JUAN CARLOS FERNÁNDEZ MENES

La fiesta de la familia de Nazaret se sitúa en la lógica de la Navidad, que es la lógica de la encarnación de Cristo, la Palabra eterna de Dios que viene a habitar entre nosotros. Esta encarnación quiere decir que Jesús, nacido de la Virgen María desposada con José, adopta el proceso normal de cualquier criatura de su tiempo, es decir, que nace y crece en el seno de una familia en la que avanzará en edad, sabiduría y gracia ante Dios y los hombres. Serán muchos los años que Jesús pase en Nazaret, que no son ni inútiles ni perdidos. Son ocultos a los ojos del mundo, pero muy presentes ante el Padre. Lo que Jesús vivirá y proclamará en su vida «pública» se gesta y madura en la vida oculta de Nazaret. La experiencia humana de la vida de Jesús (familia, trabajo, oración, educación, amistades, celebraciones...) es el campo de donde él extraerá tantos ejemplos en su predicación.

En efecto, la encarnación comporta un progreso a partir de unos inicios oscuros. Es la experiencia que san Juan nos presenta en la segunda lectura: ahora somos hijos de Dios y aún no se ha manifestado lo que seremos. Hay un descubrimiento progresivo de nuestra condición, como también hay una proyección creciente en Jesús de Nazaret a partir de su historia inicial tan concreta -hijo del carpintero, hijo de María- que se va desarrollando con un valor absoluto y universal.

Las lecturas de este domingo nos dan otra lección: no hay ninguna realidad humana que tenga un valor absoluto. La primacía absoluta es «ser del Señor». En el relato de Samuel, su madre Ana lo expresa entregando al chico al santuario para que sea siempre del Señor. En el evangelio Jesús responde al reproche angustiado de María: «¿No sabíais que yo debía estar en la casa de mi Padre?». Aunque inmediatamente Jesús se somete a otra de las concreciones de esta voluntad del Padre: la vida en el seno de la familia de Nazaret. Esta etapa y esta forma de la vida de Jesús tienen un valor revelador para nosotros: «Nazaret» es la forma ordinaria de vida de la mayoría. Es decir, una vida discreta, aparentemente sin relieve, pero en la que hay que descubrir y ser fiel a la voluntad del Padre y al crecimiento que Él nos pide.

También la vida de familia y nuestras familias son un lugar de encarnación de esta presencia de Dios.

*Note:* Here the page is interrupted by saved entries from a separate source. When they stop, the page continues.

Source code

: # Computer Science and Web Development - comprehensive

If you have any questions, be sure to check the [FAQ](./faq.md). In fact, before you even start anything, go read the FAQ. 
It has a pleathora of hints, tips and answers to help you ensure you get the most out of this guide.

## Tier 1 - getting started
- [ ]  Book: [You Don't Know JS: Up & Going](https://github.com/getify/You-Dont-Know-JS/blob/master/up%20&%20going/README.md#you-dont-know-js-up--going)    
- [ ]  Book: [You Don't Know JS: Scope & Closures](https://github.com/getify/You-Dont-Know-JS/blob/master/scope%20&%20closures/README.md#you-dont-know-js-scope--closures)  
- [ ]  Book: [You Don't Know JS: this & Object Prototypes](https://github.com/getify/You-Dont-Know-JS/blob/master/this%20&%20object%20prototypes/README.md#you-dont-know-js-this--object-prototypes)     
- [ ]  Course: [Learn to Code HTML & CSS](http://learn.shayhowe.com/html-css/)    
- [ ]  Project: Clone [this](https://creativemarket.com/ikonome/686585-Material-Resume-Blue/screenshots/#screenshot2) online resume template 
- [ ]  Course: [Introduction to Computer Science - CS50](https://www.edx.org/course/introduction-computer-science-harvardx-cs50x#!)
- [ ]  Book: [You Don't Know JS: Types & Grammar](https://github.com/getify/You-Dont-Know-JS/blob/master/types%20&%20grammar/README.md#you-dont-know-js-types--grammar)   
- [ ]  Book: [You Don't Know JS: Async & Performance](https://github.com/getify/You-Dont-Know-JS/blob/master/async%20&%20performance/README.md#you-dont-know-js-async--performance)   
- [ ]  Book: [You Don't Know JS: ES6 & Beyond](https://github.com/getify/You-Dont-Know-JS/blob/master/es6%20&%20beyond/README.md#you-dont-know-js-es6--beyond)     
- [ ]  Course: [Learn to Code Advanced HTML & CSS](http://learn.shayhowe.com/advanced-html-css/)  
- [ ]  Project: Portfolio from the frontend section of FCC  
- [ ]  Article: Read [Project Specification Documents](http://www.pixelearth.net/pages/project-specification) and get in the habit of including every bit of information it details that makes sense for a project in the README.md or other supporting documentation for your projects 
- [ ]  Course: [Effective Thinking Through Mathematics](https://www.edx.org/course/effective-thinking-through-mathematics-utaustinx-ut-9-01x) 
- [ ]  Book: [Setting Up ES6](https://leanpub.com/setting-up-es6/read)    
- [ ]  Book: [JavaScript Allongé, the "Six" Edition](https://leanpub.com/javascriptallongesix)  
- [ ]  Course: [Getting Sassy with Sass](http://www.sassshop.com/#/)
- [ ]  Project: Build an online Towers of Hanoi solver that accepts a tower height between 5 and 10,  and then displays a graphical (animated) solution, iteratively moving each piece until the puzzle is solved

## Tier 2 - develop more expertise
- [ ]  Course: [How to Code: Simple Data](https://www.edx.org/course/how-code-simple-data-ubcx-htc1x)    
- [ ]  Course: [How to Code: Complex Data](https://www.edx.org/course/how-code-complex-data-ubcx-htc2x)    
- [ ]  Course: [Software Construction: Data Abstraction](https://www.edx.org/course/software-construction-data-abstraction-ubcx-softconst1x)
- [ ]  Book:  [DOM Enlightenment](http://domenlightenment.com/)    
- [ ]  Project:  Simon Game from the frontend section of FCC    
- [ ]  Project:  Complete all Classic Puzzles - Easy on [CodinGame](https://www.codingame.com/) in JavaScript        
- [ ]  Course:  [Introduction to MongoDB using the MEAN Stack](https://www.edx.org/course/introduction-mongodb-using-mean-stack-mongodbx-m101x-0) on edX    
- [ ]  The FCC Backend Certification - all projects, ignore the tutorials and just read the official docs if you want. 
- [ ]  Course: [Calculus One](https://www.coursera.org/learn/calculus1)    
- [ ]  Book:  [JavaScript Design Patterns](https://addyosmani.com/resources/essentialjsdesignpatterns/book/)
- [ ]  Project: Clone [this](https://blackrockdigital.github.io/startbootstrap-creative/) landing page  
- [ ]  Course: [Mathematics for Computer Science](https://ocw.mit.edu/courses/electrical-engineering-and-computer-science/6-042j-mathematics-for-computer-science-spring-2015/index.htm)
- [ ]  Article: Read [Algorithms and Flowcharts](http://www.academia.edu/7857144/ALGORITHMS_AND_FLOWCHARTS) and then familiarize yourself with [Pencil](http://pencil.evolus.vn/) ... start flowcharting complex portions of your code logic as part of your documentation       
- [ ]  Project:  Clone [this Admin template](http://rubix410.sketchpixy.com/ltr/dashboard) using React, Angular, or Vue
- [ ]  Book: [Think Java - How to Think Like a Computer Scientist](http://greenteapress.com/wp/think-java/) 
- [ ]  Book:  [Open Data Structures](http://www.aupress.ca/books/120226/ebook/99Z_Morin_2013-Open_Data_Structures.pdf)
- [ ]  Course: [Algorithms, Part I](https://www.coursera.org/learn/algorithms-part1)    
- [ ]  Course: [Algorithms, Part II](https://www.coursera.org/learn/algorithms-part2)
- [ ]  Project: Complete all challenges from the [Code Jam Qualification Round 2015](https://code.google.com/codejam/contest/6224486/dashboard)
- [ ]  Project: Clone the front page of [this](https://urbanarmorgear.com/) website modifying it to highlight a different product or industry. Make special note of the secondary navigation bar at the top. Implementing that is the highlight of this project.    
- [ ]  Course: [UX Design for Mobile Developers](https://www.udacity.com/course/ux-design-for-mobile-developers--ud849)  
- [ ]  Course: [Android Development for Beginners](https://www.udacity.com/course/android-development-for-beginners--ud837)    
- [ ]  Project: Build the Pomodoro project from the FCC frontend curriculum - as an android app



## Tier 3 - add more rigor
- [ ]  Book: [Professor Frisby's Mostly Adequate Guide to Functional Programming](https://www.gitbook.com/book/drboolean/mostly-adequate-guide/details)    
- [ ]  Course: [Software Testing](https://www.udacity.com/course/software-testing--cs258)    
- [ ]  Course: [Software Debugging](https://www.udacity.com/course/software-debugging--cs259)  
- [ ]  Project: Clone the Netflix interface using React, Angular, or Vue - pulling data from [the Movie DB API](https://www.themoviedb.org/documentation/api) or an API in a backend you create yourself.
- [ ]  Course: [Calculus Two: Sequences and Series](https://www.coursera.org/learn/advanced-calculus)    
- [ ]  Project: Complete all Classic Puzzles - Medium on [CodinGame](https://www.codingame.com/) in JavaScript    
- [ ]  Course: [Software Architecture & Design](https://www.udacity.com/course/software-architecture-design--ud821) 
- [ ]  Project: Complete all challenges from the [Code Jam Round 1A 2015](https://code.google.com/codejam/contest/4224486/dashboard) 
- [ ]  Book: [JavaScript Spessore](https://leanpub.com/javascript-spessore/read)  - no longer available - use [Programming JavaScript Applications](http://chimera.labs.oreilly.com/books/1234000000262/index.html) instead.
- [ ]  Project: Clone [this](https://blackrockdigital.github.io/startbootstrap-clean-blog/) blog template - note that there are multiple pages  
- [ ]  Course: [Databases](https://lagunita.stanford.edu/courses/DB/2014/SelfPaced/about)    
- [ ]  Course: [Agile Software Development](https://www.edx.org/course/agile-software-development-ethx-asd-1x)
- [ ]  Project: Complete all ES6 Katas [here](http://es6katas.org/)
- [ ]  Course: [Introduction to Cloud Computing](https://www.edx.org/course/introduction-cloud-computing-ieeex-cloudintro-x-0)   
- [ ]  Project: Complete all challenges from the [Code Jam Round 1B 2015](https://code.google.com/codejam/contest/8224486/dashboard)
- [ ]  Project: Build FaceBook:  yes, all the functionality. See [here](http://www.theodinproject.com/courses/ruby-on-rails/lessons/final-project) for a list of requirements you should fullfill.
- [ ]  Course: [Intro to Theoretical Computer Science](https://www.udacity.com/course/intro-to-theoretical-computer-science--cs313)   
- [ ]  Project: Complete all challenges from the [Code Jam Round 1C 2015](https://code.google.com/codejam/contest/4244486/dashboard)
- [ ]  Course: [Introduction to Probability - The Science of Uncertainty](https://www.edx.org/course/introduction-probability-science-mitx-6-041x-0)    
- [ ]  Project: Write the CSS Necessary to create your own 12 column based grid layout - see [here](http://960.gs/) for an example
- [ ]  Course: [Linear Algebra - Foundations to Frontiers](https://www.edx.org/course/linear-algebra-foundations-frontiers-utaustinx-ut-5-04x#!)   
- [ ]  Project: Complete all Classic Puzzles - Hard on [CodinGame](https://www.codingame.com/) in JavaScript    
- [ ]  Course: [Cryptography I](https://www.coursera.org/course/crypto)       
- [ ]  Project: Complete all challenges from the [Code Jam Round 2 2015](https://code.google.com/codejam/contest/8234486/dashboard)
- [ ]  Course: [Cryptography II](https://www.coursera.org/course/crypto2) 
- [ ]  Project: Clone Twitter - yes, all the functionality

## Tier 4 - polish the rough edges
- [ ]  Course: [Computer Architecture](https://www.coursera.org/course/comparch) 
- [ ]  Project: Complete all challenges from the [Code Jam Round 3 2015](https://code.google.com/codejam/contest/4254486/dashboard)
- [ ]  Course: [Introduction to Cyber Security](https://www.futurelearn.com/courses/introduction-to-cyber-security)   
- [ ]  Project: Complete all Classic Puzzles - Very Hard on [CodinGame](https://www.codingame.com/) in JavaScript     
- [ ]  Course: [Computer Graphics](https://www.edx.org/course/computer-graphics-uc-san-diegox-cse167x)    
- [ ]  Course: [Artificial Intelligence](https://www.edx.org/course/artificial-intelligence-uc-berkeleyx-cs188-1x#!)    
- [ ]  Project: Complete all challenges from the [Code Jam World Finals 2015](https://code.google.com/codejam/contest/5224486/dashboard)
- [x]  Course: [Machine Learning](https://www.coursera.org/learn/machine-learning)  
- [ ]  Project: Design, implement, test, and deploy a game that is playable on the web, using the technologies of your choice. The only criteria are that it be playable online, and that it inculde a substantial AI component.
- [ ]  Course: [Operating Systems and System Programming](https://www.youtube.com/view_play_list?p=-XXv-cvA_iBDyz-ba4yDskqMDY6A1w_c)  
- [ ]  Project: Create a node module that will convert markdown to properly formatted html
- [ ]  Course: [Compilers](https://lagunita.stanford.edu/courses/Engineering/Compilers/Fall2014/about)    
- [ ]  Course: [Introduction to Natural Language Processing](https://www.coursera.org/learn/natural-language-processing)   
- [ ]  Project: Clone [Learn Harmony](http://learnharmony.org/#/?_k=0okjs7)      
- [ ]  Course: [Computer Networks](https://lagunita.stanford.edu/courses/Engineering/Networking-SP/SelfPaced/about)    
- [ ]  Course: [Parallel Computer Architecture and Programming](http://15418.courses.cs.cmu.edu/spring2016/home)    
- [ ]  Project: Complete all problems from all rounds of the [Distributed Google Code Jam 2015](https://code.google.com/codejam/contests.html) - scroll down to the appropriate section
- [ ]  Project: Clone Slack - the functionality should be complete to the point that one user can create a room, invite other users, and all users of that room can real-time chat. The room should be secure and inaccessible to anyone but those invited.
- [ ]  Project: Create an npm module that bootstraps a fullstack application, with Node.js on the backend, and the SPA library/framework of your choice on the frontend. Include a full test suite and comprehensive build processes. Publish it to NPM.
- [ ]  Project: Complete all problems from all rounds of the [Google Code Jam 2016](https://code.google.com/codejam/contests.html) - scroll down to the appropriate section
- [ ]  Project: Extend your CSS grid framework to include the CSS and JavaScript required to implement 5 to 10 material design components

Conviene afirmar el valor gozoso y positivo de la vida familiar como lugar del amor incondicional y ámbito para el respeto, la libertad, la responsabilidad... Conviene reconocer que en la familia hace falta atención y esfuerzo para mantener vivo el amor. Y apoyo por parte de la sociedad y de todos, con una cercanía especial a las familias que sufren o están divididas. Muchas formas históricas se transforman, pero hay un criterio que perdura: vivir en el Señor, descubrir su voluntad en lo concreto de nuestra vida, también en nuestra vida de familia. El misterio de la Navidad nos anima a buscar la ayuda de Aquel que ha venido a compartir nuestra existencia y que ahora, un domingo más, se nos da en la Eucaristía.